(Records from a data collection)
-----
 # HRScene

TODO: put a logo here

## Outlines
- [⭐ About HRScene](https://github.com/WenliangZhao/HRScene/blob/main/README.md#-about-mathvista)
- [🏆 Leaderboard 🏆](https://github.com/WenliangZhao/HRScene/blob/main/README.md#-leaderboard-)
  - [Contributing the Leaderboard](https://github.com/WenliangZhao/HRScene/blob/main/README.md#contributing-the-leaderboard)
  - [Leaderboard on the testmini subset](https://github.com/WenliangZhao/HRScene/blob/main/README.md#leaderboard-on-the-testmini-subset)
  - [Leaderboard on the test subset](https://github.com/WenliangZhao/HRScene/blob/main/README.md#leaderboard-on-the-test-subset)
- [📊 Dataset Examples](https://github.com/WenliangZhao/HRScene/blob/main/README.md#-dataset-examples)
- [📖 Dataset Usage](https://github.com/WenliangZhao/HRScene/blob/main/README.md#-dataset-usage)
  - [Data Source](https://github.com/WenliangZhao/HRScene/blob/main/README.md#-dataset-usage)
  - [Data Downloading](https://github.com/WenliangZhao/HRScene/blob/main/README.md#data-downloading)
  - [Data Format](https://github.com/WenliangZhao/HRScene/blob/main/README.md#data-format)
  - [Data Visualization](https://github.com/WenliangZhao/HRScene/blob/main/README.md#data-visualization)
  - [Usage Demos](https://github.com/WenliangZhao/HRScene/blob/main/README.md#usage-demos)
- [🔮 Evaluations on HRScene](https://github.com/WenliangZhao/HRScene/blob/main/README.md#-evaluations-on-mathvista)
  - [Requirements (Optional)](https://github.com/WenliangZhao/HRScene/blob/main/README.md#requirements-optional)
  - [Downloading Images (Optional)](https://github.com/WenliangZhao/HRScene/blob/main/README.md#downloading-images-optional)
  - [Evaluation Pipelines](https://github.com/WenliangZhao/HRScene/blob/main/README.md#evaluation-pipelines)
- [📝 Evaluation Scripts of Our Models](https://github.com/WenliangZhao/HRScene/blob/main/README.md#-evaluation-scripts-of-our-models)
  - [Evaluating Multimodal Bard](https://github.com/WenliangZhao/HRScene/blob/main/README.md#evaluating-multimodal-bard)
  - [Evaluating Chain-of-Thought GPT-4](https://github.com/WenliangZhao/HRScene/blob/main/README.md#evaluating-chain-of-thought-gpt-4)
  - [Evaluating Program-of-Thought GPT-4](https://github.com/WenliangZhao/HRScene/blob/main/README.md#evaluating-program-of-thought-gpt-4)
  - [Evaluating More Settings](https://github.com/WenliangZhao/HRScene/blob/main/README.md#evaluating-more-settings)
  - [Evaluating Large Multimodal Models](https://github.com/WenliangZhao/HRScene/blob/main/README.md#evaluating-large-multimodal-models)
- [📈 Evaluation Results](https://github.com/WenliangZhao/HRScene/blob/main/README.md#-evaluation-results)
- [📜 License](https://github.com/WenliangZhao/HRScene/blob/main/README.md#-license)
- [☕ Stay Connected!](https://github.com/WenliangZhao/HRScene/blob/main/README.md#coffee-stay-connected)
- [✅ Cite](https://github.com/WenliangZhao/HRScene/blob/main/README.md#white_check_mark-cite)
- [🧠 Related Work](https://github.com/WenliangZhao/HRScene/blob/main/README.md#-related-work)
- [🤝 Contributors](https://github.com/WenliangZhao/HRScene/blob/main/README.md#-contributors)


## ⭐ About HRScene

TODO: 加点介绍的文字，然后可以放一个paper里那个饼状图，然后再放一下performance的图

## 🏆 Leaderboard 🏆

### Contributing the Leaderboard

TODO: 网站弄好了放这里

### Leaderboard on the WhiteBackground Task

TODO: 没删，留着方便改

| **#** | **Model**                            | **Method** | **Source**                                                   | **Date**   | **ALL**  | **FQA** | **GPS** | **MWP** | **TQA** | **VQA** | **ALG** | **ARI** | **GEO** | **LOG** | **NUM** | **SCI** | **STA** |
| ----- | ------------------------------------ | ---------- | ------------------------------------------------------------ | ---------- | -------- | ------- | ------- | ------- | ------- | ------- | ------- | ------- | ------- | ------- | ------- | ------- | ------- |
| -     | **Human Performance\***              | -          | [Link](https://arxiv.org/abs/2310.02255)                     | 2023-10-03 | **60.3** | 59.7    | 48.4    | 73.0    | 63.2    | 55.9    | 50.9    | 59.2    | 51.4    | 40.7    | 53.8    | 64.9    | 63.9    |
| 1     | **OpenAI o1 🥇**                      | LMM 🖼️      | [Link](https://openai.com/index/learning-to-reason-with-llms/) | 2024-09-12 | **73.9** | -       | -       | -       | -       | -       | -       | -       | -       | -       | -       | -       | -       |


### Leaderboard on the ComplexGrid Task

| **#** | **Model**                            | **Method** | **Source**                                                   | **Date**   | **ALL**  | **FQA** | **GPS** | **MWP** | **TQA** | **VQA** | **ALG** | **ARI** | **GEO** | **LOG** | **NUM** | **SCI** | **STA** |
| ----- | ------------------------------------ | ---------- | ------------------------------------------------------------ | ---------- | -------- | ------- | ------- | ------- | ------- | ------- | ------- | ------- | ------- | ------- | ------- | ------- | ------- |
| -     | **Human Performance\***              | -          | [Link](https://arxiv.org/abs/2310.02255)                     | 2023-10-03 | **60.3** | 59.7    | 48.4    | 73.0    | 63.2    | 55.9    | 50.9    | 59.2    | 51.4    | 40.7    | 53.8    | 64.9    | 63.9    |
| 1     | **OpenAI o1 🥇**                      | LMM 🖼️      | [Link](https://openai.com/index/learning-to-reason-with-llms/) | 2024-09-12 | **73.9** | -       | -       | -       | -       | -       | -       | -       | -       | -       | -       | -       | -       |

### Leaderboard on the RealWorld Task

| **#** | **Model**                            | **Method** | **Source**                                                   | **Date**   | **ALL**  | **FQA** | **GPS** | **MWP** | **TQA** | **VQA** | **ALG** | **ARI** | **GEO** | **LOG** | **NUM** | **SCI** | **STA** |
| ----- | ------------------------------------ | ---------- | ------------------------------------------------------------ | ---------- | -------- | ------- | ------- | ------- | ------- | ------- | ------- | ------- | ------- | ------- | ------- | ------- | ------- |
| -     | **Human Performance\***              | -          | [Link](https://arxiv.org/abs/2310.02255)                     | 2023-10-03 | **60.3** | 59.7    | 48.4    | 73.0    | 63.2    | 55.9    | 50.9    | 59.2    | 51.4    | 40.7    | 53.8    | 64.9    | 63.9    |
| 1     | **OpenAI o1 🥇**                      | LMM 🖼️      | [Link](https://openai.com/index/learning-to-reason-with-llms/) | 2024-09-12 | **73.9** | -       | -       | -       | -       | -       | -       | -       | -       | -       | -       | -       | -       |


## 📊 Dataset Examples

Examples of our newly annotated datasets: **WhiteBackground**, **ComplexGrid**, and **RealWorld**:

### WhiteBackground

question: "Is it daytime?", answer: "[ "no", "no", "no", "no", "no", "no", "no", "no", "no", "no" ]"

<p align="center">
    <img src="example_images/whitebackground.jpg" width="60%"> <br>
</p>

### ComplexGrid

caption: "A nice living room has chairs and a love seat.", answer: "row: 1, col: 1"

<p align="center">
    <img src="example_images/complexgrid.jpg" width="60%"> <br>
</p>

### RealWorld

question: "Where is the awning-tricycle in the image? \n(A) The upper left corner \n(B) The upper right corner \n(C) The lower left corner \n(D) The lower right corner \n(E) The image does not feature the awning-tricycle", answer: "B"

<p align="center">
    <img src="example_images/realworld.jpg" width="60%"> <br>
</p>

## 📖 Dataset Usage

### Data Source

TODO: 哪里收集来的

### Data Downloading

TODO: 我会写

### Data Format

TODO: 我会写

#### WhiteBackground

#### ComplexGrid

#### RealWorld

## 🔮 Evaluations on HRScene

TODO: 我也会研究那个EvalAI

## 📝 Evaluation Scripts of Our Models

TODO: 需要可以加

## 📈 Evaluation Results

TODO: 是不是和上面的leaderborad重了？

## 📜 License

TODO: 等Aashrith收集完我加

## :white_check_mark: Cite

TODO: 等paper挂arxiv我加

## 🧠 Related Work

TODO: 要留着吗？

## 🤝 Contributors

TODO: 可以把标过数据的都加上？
-----
YOUR GOAL = Single out each line of the records above with the string "optional" in it, and copy it.

THE ANSWER =
  - [Requirements (Optional)](https://github.com/WenliangZhao/HRScene/blob/main/README.md#requirements-optional)
  - [Downloading Images (Optional)](https://github.com/WenliangZhao/HRScene/blob/main/README.md#downloading-images-optional)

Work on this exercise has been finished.